Um comentário de Runar Myrnes Balto, da Associação Norueguesa Sámi, questiona como o Parlamento Sámi, com um orçamento inferior ao da ópera de Oslo, deveria ser responsável pela preservação das línguas e cultura Sámi (incluindo museus, teatros, festivais, literatura e artistas), enquanto representa os Sámi em todos os assuntos que lhes dizem respeito a nível nacional, regional e local.
Claramente, o primeiro-ministro tem mais do que apenas o caso Fosen para lidar se quiser compensar o povo indígena da Noruega. “A história Sámi foi silenciada e eliminada da história norueguesa. O caso Fosen pode ter chegado à mídia nacional, mas exigiu desobediência civil”, diz Elle.
Os protestos terminaram no dia 3 de março com uma comemoração em frente ao palácio real norueguês, quando o governo se reunia com o rei.
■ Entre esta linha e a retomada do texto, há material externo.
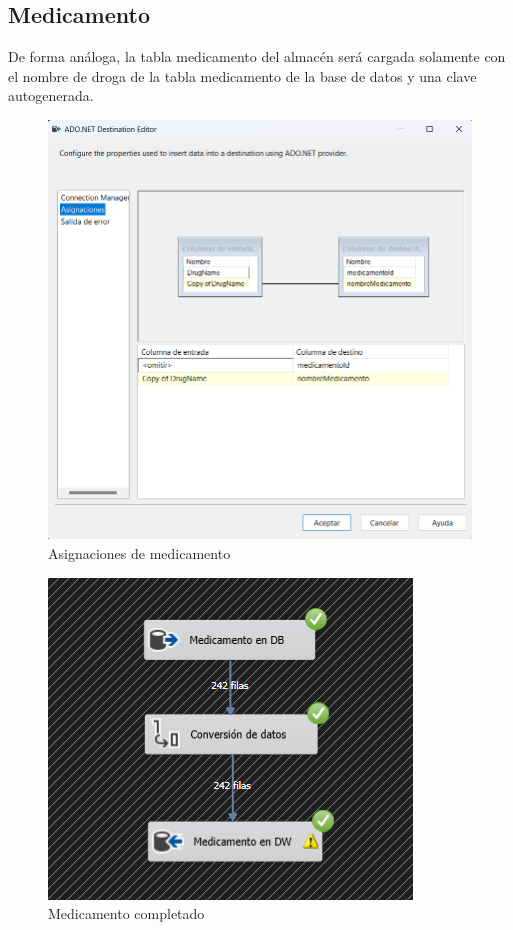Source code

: \documentclass{article}
\begin{document}
	\subsection{Medicamento}
	De forma análoga, la tabla medicamento del almacén será cargada solamente con el nombre de droga de la tabla medicamento  de la base de datos y una clave autogenerada.
	\begin{figure}[H]
		\centering
		\includegraphics[width=.7\linewidth]{./images/asignaciones/medicamento.png}
		\caption{Asignaciones de medicamento}
	\end{figure}
	
	\begin{figure}[H]
		\centering
		\includegraphics[width=.3\linewidth]{./images/completados/medicamento.png}
		\caption{Medicamento completado}
	\end{figure}
\end{document}
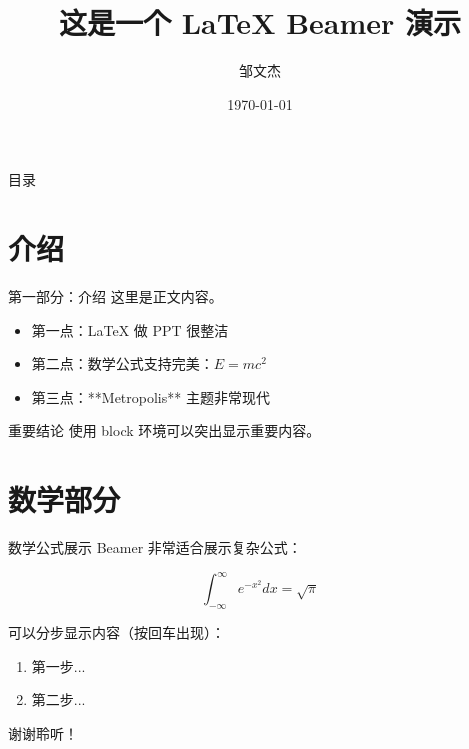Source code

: \documentclass[aspectratio=169]{beamer}
\title{这是一个 LaTeX Beamer 演示}
\subtitle{}
\author{邹文杰}
\institute{哈尔滨商业大学}
\date{\today}
\begin{document}
\begin{frame}
    \titlepage
\end{frame}

\begin{frame}{目录}
    \tableofcontents
\end{frame}

\section{介绍}
\begin{frame}{第一部分：介绍}
    这里是正文内容。
    
    \begin{itemize}
        \item 第一点：LaTeX 做 PPT 很整洁
        \item 第二点：数学公式支持完美：$E = mc^2$
        \item 第三点：**Metropolis** 主题非常现代
    \end{itemize}
    
    \vspace{0.5cm} %
    
    \begin{block}{重要结论}
        使用 block 环境可以突出显示重要内容。
    \end{block}
\end{frame}

\section{数学部分}
\begin{frame}{数学公式展示}
    Beamer 非常适合展示复杂公式：
    
    $$
    \int_{-\infty}^{\infty} e^{-x^2} dx = \sqrt{\pi}
    $$
    
    可以分步显示内容（按回车出现）：
    \pause
    \begin{enumerate}
        \item 第一步...
        \pause
        \item 第二步...
    \end{enumerate}
\end{frame}

\begin{frame}
    \centering
    \Huge 谢谢聆听！
\end{frame}
\end{document}
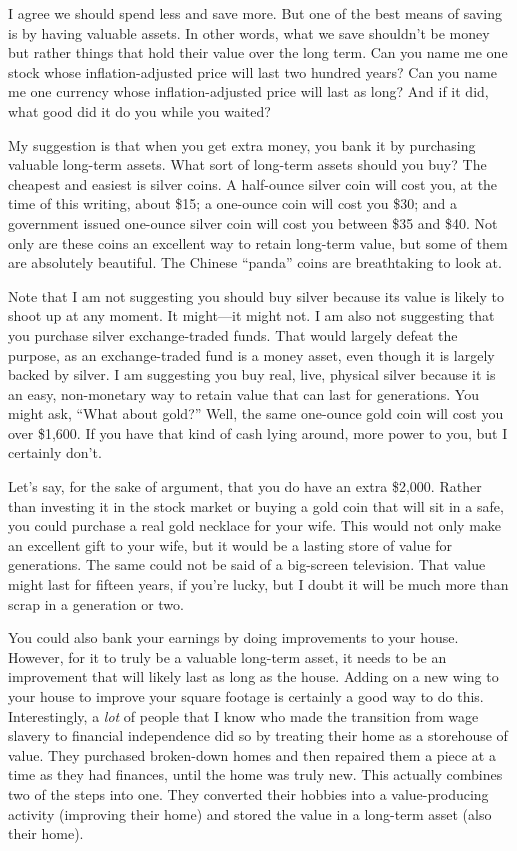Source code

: I agree we should spend less and save more. But one of the best means of
saving is by having valuable assets. In other words, what we save
shouldn’t be money but rather things that hold their value over the
long term. Can you name me one stock whose inflation-adjusted price
will last two hundred years?  Can you name me one currency whose
inflation-adjusted price will last as long?  And if it did, what good
did it do you while you waited?

My suggestion is that when you get extra money, you bank it by
purchasing valuable long-term assets. What sort of long-term assets
should you buy? The cheapest and easiest is silver coins. A half-ounce
silver coin will cost you, at the time of this writing, about \$15; a
one-ounce coin will cost you \$30; and a government issued one-ounce
silver coin will cost you between \$35 and \$40. Not only are these
coins an excellent way to retain long-term value, but some of them are
absolutely beautiful. The Chinese “panda” coins are breathtaking to
look at.

Note that I am not suggesting you should buy silver because its value is
likely to shoot up at any moment. It might—it might not. I am also not
suggesting that you purchase silver exchange-traded funds. That would
largely defeat the purpose, as an exchange-traded fund is a money
asset, even though it is largely backed by silver. I am suggesting you
buy real, live, physical silver because it is an easy, non-monetary way
to retain value that can last for generations. You might ask, “What
about gold?”  Well, the same one-ounce gold coin will cost you over
\$1,600. If you have that kind of cash lying around, more power to you,
but I certainly don’t. 

Let’s say, for the sake of argument, that you do have an extra \$2,000.
Rather than investing it in the stock market or buying a gold coin that
will sit in a safe, you could purchase a real gold necklace for your
wife. This would not only make an excellent gift to your wife, but it
would be a lasting store of value for generations. The same could not
be said of a big-screen television. That value might last for fifteen
years, if you’re lucky, but I doubt it will be much more than scrap in
a generation or two. 

You could also bank your earnings by doing improvements to your house.
However, for it to truly be a valuable long-term asset, it needs to be
an improvement that will likely last as long as the house. Adding on a
new wing to your house to improve your square footage is certainly a
good way to do this. Interestingly, a \textit{lot} of people that I
know who made the transition from wage slavery to financial
independence did so by treating their home as a storehouse of value.
They purchased broken-down homes and then repaired them a piece at a
time as they had finances, until the home was truly new. This actually
combines two of the steps into one. They converted their hobbies into a
value-producing activity (improving their home) and stored the value in
a long-term asset (also their home). 

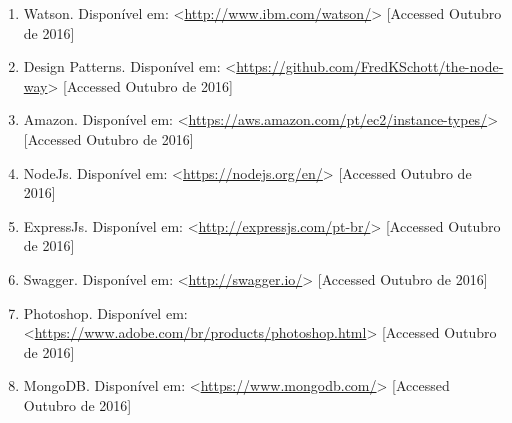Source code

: \begin{enumerate}
\item \label{watson} Watson. Disponível em: <\url{http://www.ibm.com/watson/}> [Accessed Outubro de 2016]

\item \label{designpat} Design Patterns. Disponível em: <\url{https://github.com/FredKSchott/the-node-way}> [Accessed Outubro de 2016]

\item \label{amazon} Amazon. Disponível em: <\url{https://aws.amazon.com/pt/ec2/instance-types/}> [Accessed Outubro de 2016]

\item \label{nodejs} NodeJs. Disponível em: <\url{https://nodejs.org/en/}> [Accessed Outubro de 2016]

\item \label{express} ExpressJs. Disponível em: <\url{http://expressjs.com/pt-br/}> [Accessed Outubro de 2016]

\item \label{swagger} Swagger. Disponível em: <\url{http://swagger.io/}> [Accessed Outubro de 2016]

\item \label{ps} Photoshop. Disponível em: <\url{https://www.adobe.com/br/products/photoshop.html}> [Accessed Outubro de 2016]

\item \label{mongodb} MongoDB. Disponível em: <\url{https://www.mongodb.com/}> [Accessed Outubro de 2016]

\end{enumerate}



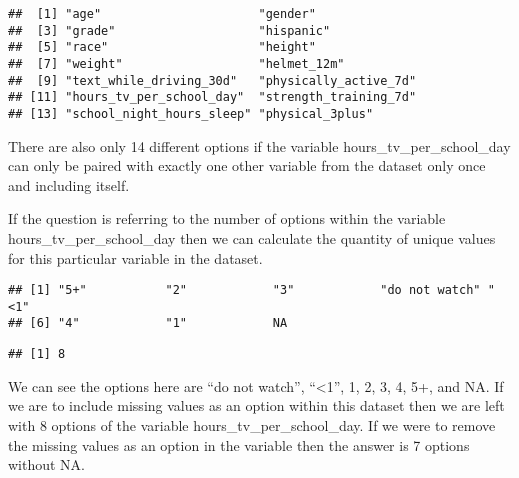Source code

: \documentclass[
]{article}
\newenvironment{Shaded}{\begin{snugshade}}{\end{snugshade}}
\newcommand{\KeywordTok}[1]{\textcolor[rgb]{0.13,0.29,0.53}{\textbf{#1}}}
\newcommand{\NormalTok}[1]{#1}
\newcommand{\OperatorTok}[1]{\textcolor[rgb]{0.81,0.36,0.00}{\textbf{#1}}}
\begin{document}
\begin{verbatim}
##  [1] "age"                      "gender"                  
##  [3] "grade"                    "hispanic"                
##  [5] "race"                     "height"                  
##  [7] "weight"                   "helmet_12m"              
##  [9] "text_while_driving_30d"   "physically_active_7d"    
## [11] "hours_tv_per_school_day"  "strength_training_7d"    
## [13] "school_night_hours_sleep" "physical_3plus"
\end{verbatim}

There are also only 14 different options if the variable
hours\_tv\_per\_school\_day can only be paired with exactly one other
variable from the dataset only once and including itself.

If the question is referring to the number of options within the
variable hours\_tv\_per\_school\_day then we can calculate the quantity
of unique values for this particular variable in the dataset.

\begin{Shaded}
\end{Shaded}

\begin{verbatim}
## [1] "5+"           "2"            "3"            "do not watch" "<1"          
## [6] "4"            "1"            NA
\end{verbatim}

\begin{Shaded}
\end{Shaded}

\begin{verbatim}
## [1] 8
\end{verbatim}

We can see the options here are ``do not watch'', ``\textless1'', 1, 2,
3, 4, 5+, and NA. If we are to include missing values as an option
within this dataset then we are left with 8 options of the variable
hours\_tv\_per\_school\_day. If we were to remove the missing values as
an option in the variable then the answer is 7 options without NA.
\end{document}
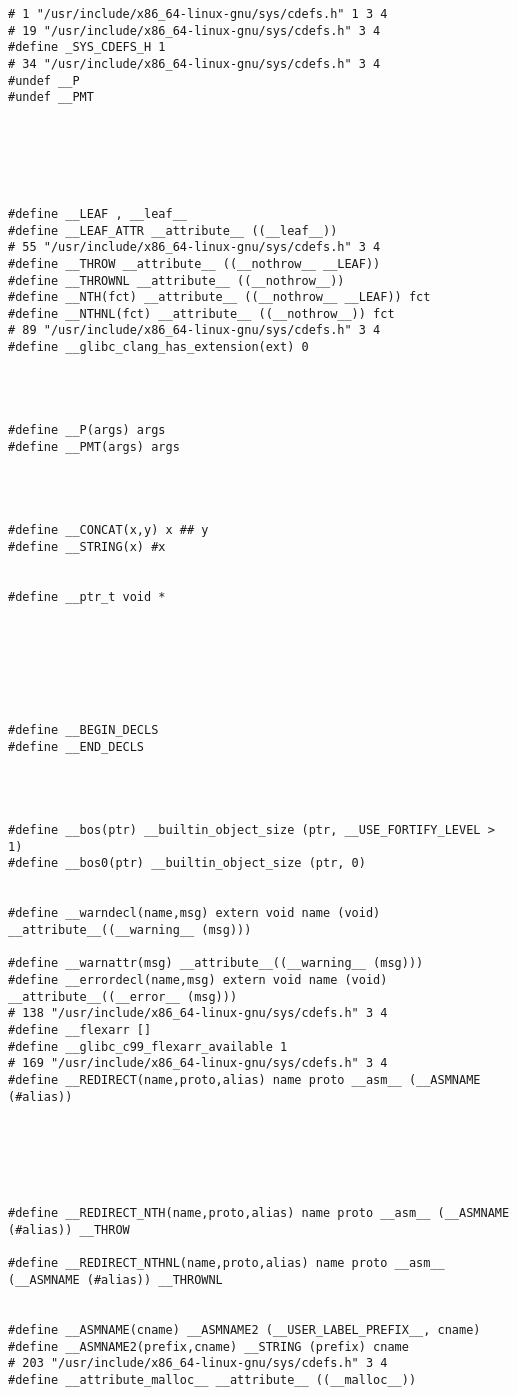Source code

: \documentclass[11pt]{article}
\begin{document}
\begin{enumerate}
\begin{verbatim}
# 1 "/usr/include/x86_64-linux-gnu/sys/cdefs.h" 1 3 4
# 19 "/usr/include/x86_64-linux-gnu/sys/cdefs.h" 3 4
#define _SYS_CDEFS_H 1
# 34 "/usr/include/x86_64-linux-gnu/sys/cdefs.h" 3 4
#undef __P
#undef __PMT






#define __LEAF , __leaf__
#define __LEAF_ATTR __attribute__ ((__leaf__))
# 55 "/usr/include/x86_64-linux-gnu/sys/cdefs.h" 3 4
#define __THROW __attribute__ ((__nothrow__ __LEAF))
#define __THROWNL __attribute__ ((__nothrow__))
#define __NTH(fct) __attribute__ ((__nothrow__ __LEAF)) fct
#define __NTHNL(fct) __attribute__ ((__nothrow__)) fct
# 89 "/usr/include/x86_64-linux-gnu/sys/cdefs.h" 3 4
#define __glibc_clang_has_extension(ext) 0




#define __P(args) args
#define __PMT(args) args




#define __CONCAT(x,y) x ## y
#define __STRING(x) #x


#define __ptr_t void *







#define __BEGIN_DECLS 
#define __END_DECLS 




#define __bos(ptr) __builtin_object_size (ptr, __USE_FORTIFY_LEVEL > 1)
#define __bos0(ptr) __builtin_object_size (ptr, 0)


#define __warndecl(name,msg) extern void name (void) __attribute__((__warning__ (msg)))

#define __warnattr(msg) __attribute__((__warning__ (msg)))
#define __errordecl(name,msg) extern void name (void) __attribute__((__error__ (msg)))
# 138 "/usr/include/x86_64-linux-gnu/sys/cdefs.h" 3 4
#define __flexarr []
#define __glibc_c99_flexarr_available 1
# 169 "/usr/include/x86_64-linux-gnu/sys/cdefs.h" 3 4
#define __REDIRECT(name,proto,alias) name proto __asm__ (__ASMNAME (#alias))






#define __REDIRECT_NTH(name,proto,alias) name proto __asm__ (__ASMNAME (#alias)) __THROW

#define __REDIRECT_NTHNL(name,proto,alias) name proto __asm__ (__ASMNAME (#alias)) __THROWNL


#define __ASMNAME(cname) __ASMNAME2 (__USER_LABEL_PREFIX__, cname)
#define __ASMNAME2(prefix,cname) __STRING (prefix) cname
# 203 "/usr/include/x86_64-linux-gnu/sys/cdefs.h" 3 4
#define __attribute_malloc__ __attribute__ ((__malloc__))








\end{verbatim}
\end{enumerate}
\end{document}
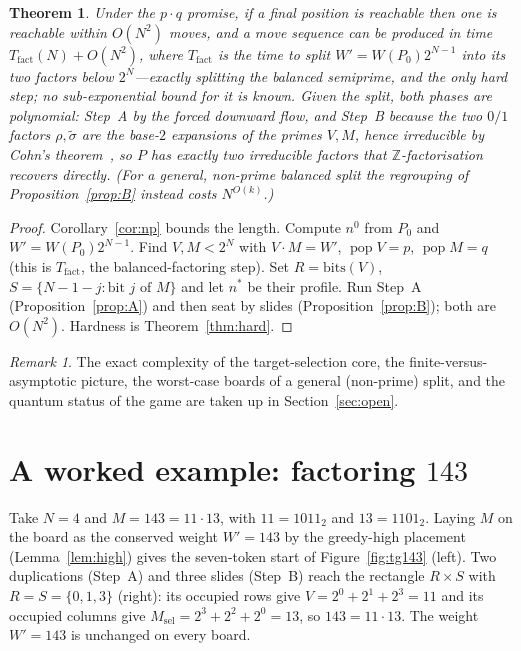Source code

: \documentclass[11pt]{article}
\theoremstyle{definition}
\theoremstyle{plain}
\newtheorem{theorem}{Theorem}
\theoremstyle{remark}
\newtheorem{remark}{Remark}
\newcommand{\Z}{\mathbb{Z}}
\newcommand{\popc}{\operatorname{pop}}
\begin{document}
\begin{theorem}\label{thm:main}
Under the $p\cdot q$ promise, if a final position is reachable then one is
reachable within $O(N^2)$ moves, and a move sequence can be produced in time
$T_{\mathrm{fact}}(N)+O(N^2)$, where $T_{\mathrm{fact}}$ is the time to split
$W'=W(P_0)2^{N-1}$ into its two factors below $2^{N}$---exactly splitting the balanced
semiprime, and the only hard step; no sub-exponential bound for it is known. Given the
split, both phases are polynomial: Step~A by the forced downward flow, and Step~B because the
two $0/1$ factors $\rho,\tilde\sigma$ are the base-$2$ expansions of the primes $V,M$, hence
irreducible by Cohn's theorem~\cite{bfo}, so $P$ has exactly two irreducible factors that
$\Z$-factorisation recovers directly.  (For a general, non-prime balanced split the
regrouping of Proposition~\ref{prop:B} instead costs $N^{O(k)}$.)
\end{theorem}
\begin{proof}
Corollary~\ref{cor:np} bounds the length.  Compute $n^0$ from $P_0$ and
$W'=W(P_0)2^{N-1}$.  Find $V,M<2^{N}$ with $V\cdot M=W'$, $\popc V=p$, $\popc
M=q$ (this is $T_{\mathrm{fact}}$, the balanced-factoring step).  Set $R=\mathrm{bits}(V)$,
$S=\{N-1-j:\text{bit }j\text{ of }M\}$ and let $n^{*}$ be their profile.  Run
Step~A (Proposition~\ref{prop:A}) and then seat by slides
(Proposition~\ref{prop:B}); both are $O(N^2)$.  Hardness is
Theorem~\ref{thm:hard}.
\end{proof}

\begin{remark}
The exact complexity of the target-selection core, the finite-versus-asymptotic picture,
the worst-case boards of a general (non-prime) split, and the quantum status of the game are
taken up in Section~\ref{sec:open}.
\end{remark}

\section{A worked example: factoring \texorpdfstring{$143$}{143}}\label{sec:example}

Take $N=4$ and $M=143=11\cdot 13$, with $11=1011_2$ and $13=1101_2$. Laying $M$ on the
board as the conserved weight $W'=143$ by the greedy-high placement
(Lemma~\ref{lem:high}) gives the seven-token start of Figure~\ref{fig:tg143} (left).
Two duplications (Step~A) and three slides (Step~B) reach the rectangle $R\times S$ with
$R=S=\{0,1,3\}$ (right): its occupied rows give $V=2^0+2^1+2^3=11$ and its occupied
columns give $M_{\mathrm{sel}}=2^{3}+2^{2}+2^{0}=13$, so $143=11\cdot 13$. The weight
$W'=143$ is unchanged on every board.
\end{document}
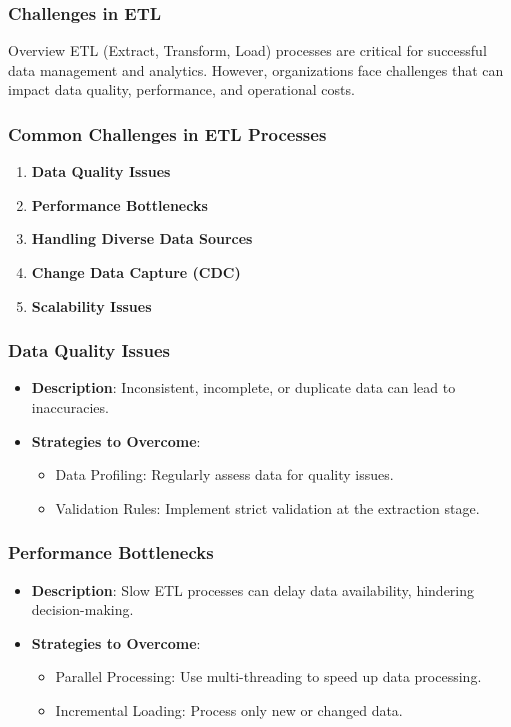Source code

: \documentclass[aspectratio=169]{beamer}
\begin{document}
\begin{frame}
    \frametitle{Challenges in ETL}
    \begin{block}{Overview}
        ETL (Extract, Transform, Load) processes are critical for successful data management and analytics. However, organizations face challenges that can impact data quality, performance, and operational costs.
    \end{block}
\end{frame}

\begin{frame}
    \frametitle{Common Challenges in ETL Processes}
    \begin{enumerate}
        \item \textbf{Data Quality Issues}
        \item \textbf{Performance Bottlenecks}
        \item \textbf{Handling Diverse Data Sources}
        \item \textbf{Change Data Capture (CDC)}
        \item \textbf{Scalability Issues}
    \end{enumerate}
\end{frame}

\begin{frame}
    \frametitle{Data Quality Issues}
    \begin{itemize}
        \item \textbf{Description}: Inconsistent, incomplete, or duplicate data can lead to inaccuracies.
        \item \textbf{Strategies to Overcome}:
        \begin{itemize}
            \item Data Profiling: Regularly assess data for quality issues.
            \item Validation Rules: Implement strict validation at the extraction stage.
        \end{itemize}
    \end{itemize}
\end{frame}

\begin{frame}
    \frametitle{Performance Bottlenecks}
    \begin{itemize}
        \item \textbf{Description}: Slow ETL processes can delay data availability, hindering decision-making.
        \item \textbf{Strategies to Overcome}:
        \begin{itemize}
            \item Parallel Processing: Use multi-threading to speed up data processing.
            \item Incremental Loading: Process only new or changed data.
        \end{itemize}
    \end{itemize}
\end{frame}
\end{document}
Do lado de fora, centenas de pessoas sentavam-se em união e ouviam o joik que enchia a praça. Os vibrantes azuis e vermelhos do traje Sámi iluminaram-se contra o pano de fundo nevado. Foi um evento pacífico, mas os ativistas usaram seus trajes tradicionais Sámi casaco (roupa) do avesso em protesto silencioso.
“A luta não acabou e Støre sabe que não temos problemas em ocupar os cargos do governo novamente, se necessário”, diz Elle. Em algumas semanas, a Comissão de Verdade e Reconciliação do governo apresentará sua investigação sobre a política de assimilação do estado – mas para Elle, é difícil pensar em reaproximação à luz das contínuas violações dos direitos do povo Sámi. “O governo deve derrubar as turbinas eólicas para mostrar que leva a sério a reconciliação. Caso contrário, é incrivelmente difícil confiar neles.”